Practice Implications & Limitations
Exposure to the natural world is increasingly recognized as a mechanism for health promotion, disease prevention, and even disease treatment.1,2 Contact with nature has been shown to positively affect biomarkers of allostatic load (ie, heart rate, blood pressure, heart rate variability, and salivary cortisol);3 measures of brain activity (ie, electroencephalogram [EEG], functional magnetic resonance imaging [fMRI]);4 and mental well-being,5 vitality,6 and quality of life.7 Presence and use of natural “green spaces” is associated with lower rates of mortality,8 cardiovascular disease,9 type 2 diabetes,10 obesity,11 depression, and anxiety.12 The health benefits of natural spaces are truly holistic and extend beyond physical and mental/emotional benefits to include enhancement of social,13 spiritual,14 and even environmental health.15
This is especially pertinent in an era of simultaneous, epidemic levels of chronic disease, increasingly indoor and sedentary lifestyles, growing social isolation, and ecological destruction.16-18 Data support the theory of biologist EO Wilson’s “biophilia hypothesis”19 that human affinity for the natural world is an intrinsic adaptation resulting from millions of years of co-evolutionary exposure with our surrounding environments.20 The dearth of contact with the natural world in modern society has been suggested to contribute to a variety of chronic physical and mental/emotional conditions known colloquially as “nature deficit disorder.”21 Recent events like the global Covid-19 pandemic have demonstrated how essential contact with nature is and how opportunities to access local green spaces benefit individuals’ and community’s physical, mental, and social health.22,23
People have shown they are more likely to engage in a lifestyle or health-behavior change when given formal prescriptions.

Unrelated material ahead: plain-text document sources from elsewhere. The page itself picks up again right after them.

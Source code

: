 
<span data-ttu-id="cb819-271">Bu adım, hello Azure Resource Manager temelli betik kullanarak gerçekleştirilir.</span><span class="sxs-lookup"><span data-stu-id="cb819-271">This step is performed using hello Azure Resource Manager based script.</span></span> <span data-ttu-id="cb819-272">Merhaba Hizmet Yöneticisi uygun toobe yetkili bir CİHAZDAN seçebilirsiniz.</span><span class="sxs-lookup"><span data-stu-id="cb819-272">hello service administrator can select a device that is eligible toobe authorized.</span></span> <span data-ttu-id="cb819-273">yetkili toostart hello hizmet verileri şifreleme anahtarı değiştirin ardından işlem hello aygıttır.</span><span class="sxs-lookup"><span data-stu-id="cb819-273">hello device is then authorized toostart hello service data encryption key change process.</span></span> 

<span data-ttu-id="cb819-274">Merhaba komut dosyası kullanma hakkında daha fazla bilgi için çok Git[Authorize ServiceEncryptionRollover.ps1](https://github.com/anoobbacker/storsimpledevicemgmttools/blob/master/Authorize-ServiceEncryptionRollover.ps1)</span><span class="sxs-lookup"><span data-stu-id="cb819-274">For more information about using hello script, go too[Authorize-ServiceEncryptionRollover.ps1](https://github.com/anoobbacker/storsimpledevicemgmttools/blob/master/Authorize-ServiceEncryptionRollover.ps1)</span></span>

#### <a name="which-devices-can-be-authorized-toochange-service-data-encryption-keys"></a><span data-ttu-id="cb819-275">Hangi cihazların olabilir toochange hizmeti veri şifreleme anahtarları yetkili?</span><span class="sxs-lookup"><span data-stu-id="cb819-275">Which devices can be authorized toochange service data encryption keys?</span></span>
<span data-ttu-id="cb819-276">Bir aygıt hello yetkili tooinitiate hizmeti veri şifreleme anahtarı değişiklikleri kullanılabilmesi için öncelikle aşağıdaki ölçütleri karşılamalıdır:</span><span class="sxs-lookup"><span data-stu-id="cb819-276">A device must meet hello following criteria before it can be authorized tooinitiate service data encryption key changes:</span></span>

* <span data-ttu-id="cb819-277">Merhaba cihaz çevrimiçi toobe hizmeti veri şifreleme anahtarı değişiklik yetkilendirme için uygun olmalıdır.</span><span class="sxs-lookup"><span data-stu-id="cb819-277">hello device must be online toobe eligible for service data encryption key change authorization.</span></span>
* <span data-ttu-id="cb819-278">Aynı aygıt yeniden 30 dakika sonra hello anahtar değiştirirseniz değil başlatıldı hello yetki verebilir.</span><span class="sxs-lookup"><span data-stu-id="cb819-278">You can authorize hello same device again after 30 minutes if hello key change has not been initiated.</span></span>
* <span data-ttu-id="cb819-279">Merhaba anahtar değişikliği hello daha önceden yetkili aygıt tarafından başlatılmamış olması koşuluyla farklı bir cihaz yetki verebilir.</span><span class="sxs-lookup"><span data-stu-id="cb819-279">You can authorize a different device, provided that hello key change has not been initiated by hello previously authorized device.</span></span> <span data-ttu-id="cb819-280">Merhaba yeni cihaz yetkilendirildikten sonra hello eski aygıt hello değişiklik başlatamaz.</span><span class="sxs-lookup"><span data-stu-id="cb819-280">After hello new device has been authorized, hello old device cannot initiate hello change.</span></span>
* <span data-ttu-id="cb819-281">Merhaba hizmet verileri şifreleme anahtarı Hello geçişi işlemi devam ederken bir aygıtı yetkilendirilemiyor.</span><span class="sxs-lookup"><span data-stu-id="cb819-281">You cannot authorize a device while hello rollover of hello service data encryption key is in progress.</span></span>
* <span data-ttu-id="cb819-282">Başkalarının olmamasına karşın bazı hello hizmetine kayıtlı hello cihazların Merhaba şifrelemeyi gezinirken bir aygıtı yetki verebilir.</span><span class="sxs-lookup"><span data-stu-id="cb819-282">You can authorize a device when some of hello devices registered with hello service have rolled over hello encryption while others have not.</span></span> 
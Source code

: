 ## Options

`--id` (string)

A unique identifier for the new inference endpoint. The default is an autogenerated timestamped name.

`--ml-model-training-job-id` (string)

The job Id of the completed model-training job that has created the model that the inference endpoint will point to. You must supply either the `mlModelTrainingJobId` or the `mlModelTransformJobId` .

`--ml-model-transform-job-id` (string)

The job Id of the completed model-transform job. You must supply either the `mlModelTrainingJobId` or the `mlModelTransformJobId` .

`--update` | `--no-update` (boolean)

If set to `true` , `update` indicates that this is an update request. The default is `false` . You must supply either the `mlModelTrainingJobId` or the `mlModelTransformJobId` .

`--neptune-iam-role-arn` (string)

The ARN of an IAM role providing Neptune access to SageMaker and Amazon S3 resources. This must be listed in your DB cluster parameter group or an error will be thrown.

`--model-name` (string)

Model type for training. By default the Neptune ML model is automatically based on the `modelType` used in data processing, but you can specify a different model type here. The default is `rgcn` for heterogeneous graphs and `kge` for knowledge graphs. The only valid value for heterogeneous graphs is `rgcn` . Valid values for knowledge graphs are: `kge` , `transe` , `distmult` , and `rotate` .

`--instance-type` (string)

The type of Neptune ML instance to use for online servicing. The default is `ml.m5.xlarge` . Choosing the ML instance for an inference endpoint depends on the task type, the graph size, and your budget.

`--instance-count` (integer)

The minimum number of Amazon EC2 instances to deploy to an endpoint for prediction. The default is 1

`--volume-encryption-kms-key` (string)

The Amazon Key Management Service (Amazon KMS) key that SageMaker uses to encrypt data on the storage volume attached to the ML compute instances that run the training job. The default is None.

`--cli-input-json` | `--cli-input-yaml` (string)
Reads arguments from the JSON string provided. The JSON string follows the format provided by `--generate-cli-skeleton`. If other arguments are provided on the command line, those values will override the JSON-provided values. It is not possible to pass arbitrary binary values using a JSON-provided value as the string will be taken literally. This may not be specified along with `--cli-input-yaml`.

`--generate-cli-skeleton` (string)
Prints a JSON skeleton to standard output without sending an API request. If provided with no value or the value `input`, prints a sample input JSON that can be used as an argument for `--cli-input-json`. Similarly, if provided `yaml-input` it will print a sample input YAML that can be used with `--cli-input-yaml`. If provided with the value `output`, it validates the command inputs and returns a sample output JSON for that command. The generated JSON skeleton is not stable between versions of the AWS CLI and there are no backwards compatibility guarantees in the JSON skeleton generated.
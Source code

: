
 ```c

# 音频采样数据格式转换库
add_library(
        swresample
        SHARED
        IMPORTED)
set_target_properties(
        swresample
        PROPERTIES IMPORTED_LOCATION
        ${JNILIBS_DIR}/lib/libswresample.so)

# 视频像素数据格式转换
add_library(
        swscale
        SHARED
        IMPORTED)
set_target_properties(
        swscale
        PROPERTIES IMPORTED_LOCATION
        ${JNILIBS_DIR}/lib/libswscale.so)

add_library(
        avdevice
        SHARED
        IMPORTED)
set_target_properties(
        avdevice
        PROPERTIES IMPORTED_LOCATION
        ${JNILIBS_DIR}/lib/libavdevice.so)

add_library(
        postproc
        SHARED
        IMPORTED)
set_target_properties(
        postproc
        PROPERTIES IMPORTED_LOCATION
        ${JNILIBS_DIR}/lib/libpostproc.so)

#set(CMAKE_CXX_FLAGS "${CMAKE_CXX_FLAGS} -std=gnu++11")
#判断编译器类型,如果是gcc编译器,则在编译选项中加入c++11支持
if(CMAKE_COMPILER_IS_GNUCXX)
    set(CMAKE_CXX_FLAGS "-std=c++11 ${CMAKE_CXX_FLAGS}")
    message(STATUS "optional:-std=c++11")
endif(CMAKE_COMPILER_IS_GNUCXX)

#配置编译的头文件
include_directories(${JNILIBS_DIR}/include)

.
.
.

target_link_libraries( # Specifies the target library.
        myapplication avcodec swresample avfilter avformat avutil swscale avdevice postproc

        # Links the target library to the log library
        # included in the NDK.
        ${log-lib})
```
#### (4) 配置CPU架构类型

These methods are being increasingly adopted in countries like the UK, where the National Health Service has begun a £5.77-million ($7.06-million) “green social prescribing” program to improve health outcomes and address health inequalities.27 In Japan, people commonly visit national “forest bathing centers” to engage in physician-personalized, nature-based mindfulness nature walks known as shinrin-yoku.28 In the United States, resources like Park Rx America are facilitating the writing and inclusion of NRx in patient EHR (electronic health record) charts.29
To increase adherence/compliance and optimize health outcomes of a NRx program, it is best to adopt a patient-centered approach, integrating experience and communication between various partners (ie, healthcare, recreation, social services, transportation, etc).30 An optimal NRx includes:
- Patient choice of activity to reflect personal interests and cultivate self-efficacy;
- Specific “dosage” of NRx, including activity, frequency, and duration;
- Sharing information about specific health benefits for conditions being addressed;
- Information about local resources (eg, parks), including location, proximity, amenities, hours, and contact info;
- Opportunities for individual or group social experience; and
- Clinical followup and opportunities for patient accountability, input, and feedback.
Incorporation of NRx in the clinical treatment plan can be a simple and effective method of improving multiple aspects of patient health and well-being.
Limitations of the current study include the inherent moderate-to-high risk of bias (see above); the aggregation of meta-data preventing detection and/or recommendation of potential NRx benefits for specific demographic groups based on age, sex/gender, socioeconomic status, etc; and the relatively recent inclusion and study of NRx in healthcare results in high meta-analytic heterogenicities (I2). Standardization of clinical and research protocols will allow for more uniform and reliable collection of data and detection of health-related outcomes.